** WHAT YOU WILL DO **
Which lines in the records below contain the word "caring"? Return each of them.

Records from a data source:
Content starts

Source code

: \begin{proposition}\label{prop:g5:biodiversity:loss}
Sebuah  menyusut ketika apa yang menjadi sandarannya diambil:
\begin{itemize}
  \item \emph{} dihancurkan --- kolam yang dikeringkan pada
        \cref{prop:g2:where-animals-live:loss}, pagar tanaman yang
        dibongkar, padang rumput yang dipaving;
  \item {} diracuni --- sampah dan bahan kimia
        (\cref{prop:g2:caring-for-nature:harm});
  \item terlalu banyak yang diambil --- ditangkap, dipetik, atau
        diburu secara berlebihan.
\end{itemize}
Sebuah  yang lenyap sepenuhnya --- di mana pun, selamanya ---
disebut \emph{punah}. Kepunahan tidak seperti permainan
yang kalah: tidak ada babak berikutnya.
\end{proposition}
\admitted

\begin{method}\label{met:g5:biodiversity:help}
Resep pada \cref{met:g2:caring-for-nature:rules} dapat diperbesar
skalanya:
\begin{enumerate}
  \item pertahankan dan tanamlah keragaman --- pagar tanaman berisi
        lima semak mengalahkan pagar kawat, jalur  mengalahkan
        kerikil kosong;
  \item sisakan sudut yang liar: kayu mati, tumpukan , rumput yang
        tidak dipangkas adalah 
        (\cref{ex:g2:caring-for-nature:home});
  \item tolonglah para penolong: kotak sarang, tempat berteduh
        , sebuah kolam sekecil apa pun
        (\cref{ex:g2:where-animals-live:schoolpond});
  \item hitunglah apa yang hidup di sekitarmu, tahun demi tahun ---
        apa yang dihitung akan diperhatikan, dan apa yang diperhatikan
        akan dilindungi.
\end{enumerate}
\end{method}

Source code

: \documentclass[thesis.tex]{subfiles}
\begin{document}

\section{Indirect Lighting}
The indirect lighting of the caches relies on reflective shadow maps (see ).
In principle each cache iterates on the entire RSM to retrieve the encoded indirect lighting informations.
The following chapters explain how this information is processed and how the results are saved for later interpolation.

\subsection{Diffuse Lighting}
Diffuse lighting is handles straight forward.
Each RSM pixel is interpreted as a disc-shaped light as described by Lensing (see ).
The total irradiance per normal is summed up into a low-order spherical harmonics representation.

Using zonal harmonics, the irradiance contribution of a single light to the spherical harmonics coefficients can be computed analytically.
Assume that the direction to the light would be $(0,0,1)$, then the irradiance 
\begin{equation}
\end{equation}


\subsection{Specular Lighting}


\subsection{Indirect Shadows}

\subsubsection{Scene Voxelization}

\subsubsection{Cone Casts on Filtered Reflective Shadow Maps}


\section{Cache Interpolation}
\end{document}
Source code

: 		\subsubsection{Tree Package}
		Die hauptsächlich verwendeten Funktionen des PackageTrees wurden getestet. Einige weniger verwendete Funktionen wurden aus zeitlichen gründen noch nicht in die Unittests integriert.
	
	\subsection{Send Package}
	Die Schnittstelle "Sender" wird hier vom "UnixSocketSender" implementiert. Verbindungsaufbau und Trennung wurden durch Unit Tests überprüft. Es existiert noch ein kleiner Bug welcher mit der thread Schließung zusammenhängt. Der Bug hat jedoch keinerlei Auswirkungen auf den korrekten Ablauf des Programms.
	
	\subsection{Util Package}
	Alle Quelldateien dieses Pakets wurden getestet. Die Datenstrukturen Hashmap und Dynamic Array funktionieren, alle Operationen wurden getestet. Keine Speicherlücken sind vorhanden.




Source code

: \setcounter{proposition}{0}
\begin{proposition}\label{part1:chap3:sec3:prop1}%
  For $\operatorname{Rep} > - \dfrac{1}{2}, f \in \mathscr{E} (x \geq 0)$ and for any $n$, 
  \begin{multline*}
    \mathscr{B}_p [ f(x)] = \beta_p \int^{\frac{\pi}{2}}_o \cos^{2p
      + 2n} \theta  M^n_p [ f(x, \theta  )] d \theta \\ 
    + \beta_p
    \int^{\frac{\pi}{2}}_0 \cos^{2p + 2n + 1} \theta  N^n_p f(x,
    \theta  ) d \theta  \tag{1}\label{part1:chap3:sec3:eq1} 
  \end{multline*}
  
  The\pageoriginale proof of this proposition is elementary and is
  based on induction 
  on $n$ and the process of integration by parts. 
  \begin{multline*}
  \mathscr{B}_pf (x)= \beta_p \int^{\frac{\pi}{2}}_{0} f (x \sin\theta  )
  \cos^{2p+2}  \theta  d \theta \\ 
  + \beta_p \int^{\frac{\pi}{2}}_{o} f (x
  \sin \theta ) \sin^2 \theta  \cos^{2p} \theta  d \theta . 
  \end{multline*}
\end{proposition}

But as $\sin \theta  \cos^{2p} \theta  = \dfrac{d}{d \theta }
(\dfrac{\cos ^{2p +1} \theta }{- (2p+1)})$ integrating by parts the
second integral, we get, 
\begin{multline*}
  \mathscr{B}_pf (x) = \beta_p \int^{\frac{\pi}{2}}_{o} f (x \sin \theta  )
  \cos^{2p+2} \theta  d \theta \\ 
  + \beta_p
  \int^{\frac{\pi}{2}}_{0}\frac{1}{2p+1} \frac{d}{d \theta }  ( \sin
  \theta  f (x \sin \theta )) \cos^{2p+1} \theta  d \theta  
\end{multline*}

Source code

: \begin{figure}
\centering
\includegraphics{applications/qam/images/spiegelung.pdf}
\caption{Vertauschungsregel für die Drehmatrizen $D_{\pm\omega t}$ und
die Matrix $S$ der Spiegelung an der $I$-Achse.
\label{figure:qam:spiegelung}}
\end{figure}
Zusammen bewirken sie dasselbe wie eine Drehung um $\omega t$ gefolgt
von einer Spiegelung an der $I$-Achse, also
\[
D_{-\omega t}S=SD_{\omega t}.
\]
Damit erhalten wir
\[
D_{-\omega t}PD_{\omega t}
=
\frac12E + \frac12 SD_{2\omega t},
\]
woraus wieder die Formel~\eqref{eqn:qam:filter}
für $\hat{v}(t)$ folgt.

Content ends

** RESPONSE AREA **
        (\cref{prop:g2:caring-for-nature:harm});
Resep pada \cref{met:g2:caring-for-nature:rules} dapat diperbesar
        (\cref{ex:g2:caring-for-nature:home});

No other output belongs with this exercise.